Items from a dataset:
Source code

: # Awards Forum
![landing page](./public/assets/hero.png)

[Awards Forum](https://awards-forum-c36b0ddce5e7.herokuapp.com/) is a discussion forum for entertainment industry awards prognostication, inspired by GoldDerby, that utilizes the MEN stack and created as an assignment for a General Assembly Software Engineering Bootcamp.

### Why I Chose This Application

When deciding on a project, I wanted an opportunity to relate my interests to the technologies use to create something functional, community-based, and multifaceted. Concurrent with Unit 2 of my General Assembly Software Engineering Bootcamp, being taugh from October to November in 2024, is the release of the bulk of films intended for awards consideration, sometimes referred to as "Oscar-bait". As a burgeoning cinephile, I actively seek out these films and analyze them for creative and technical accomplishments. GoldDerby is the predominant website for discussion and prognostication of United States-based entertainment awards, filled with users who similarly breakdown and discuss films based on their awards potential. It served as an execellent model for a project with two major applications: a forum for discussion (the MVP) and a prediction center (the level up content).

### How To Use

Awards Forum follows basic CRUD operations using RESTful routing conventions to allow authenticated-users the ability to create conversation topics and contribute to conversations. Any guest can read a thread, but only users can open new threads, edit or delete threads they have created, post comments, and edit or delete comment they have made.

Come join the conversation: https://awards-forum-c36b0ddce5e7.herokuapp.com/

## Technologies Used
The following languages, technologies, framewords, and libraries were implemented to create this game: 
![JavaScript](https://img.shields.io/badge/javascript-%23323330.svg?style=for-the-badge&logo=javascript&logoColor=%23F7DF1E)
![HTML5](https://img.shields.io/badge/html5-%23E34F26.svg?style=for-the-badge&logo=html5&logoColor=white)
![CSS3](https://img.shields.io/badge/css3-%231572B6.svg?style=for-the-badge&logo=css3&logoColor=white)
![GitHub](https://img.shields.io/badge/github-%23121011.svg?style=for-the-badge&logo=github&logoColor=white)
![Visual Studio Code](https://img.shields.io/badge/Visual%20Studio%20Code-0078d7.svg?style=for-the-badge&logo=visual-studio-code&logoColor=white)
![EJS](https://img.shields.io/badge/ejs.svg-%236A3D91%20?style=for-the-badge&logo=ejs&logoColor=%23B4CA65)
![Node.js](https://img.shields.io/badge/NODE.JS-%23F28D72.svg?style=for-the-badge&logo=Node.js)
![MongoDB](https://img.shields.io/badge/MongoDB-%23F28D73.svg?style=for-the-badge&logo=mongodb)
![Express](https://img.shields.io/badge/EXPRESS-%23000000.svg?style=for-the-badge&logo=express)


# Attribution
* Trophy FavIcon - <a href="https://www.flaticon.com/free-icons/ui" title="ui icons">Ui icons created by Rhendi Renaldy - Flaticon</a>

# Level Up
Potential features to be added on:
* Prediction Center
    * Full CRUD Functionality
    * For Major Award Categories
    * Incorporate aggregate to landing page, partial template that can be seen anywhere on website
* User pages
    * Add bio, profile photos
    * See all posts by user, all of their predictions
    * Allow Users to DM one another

[PROBLEM STATEMENT] Send back the lines of the records word for word, from the very first through the line containing "### Why I Chose This Application".

[SOLUTION TO THIS PROBLEM]
Source code

: # Awards Forum
![landing page](./public/assets/hero.png)

[Awards Forum](https://awards-forum-c36b0ddce5e7.herokuapp.com/) is a discussion forum for entertainment industry awards prognostication, inspired by GoldDerby, that utilizes the MEN stack and created as an assignment for a General Assembly Software Engineering Bootcamp.

### Why I Chose This Application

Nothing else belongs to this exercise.